Der Niederländer Hans Berenberg emigrierte in die deutsche Stadt Hamburg und gründete dort 1590 ein Handelshaus, aus dem später die Berenberg Bank hervorging. Hans Berenberg hatte geschäftlichen Kontakt zu Engländern. Die folgenden Generationen der Familie fanden Anschluss an die Elite der Stadt Hamburg und besetzten dort Ämter. Sie knüpften Kontakte zu Geschäftsleuten aus anderen Ländern und wurden im internationalen Handel und der Schifffahrt aktiv.
Anfang des 17. Jahrhunderts waren von den 42 umsatzstärksten Unternehmen in Hamburg 32 niederländischen Ursprungs. Die Berenberg Familie stand an fünfzehnter Stelle. (Quelle: Seite 4)
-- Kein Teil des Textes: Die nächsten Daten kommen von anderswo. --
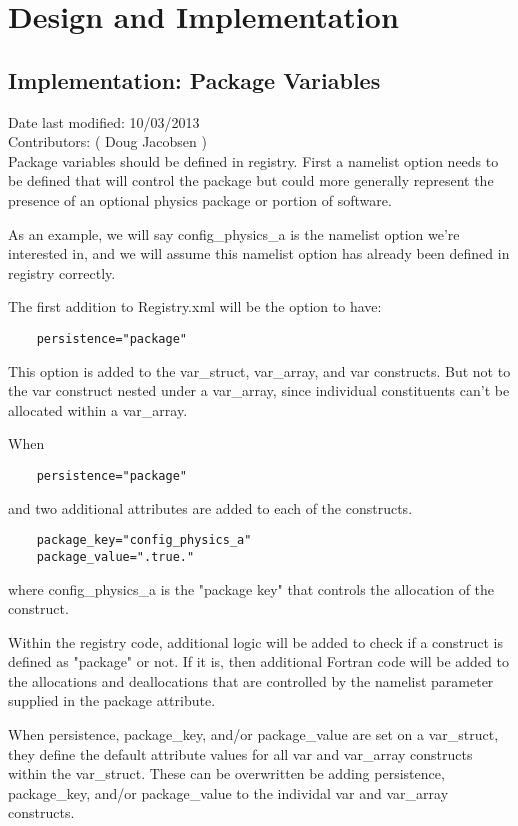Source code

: \documentclass[11pt]{report}
\begin{document}

\chapter{Design and Implementation}

\section{Implementation: Package Variables}
Date last modified: 10/03/2013 \\
Contributors: ( Doug Jacobsen ) \\

Package variables should be defined in registry. First a namelist option needs
to be defined that will control the package but could more generally represent
the presence of an optional physics package or portion of software. 

As an example, we will say config\_physics\_a is the namelist option we're
interested in, and we will assume this namelist option has already been defined
in registry correctly.

The first addition to Registry.xml will be the option to have:
\begin{lstlisting}
	persistence="package"
\end{lstlisting}

This option is added to the var\_struct, var\_array, and var constructs.
But not to the var construct nested under a var\_array, since individual
constituents can't be allocated within a var\_array.

When
\begin{lstlisting}
	persistence="package"
\end{lstlisting}
and two additional attributes are added to each of the constructs.
\begin{lstlisting}
	package_key="config_physics_a"
	package_value=".true."
\end{lstlisting}
where config\_physics\_a is the "package key" that controls the allocation of the construct.

Within the registry code, additional logic will be added to check if a
construct is defined as "package" or not. If it is, then additional Fortran
code will be added to the allocations and deallocations that are controlled by
the namelist parameter supplied in the package attribute.

When persistence, package\_key, and/or package\_value are set on a var\_struct,
they define the default attribute values for all var and var\_array constructs
within the var\_struct. These can be overwritten be adding persistence, 
package\_key, and/or package\_value to the individal var and var\_array constructs.
\end{document}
Ab der zweiten Hälfte des 18. Jahrhunderts konzentrierte sich das Familienunternehmen auf Finanzgeschäfte und wurde zu einer Bank. Johann Hinrich Gossler (1738-1790) wurde Mitinhaber der Berenberg Bank und heiratete die letzte Erbin der Berenberg Familie. Die Bank wird bis heute von ihren Nachkommen kontrolliert.
Berenberg-Gossler im 19. Jahrhundert
Im 19. Jahrhundert war die Berenberg Bank eine der reichsten deutschen Banken (Quelle).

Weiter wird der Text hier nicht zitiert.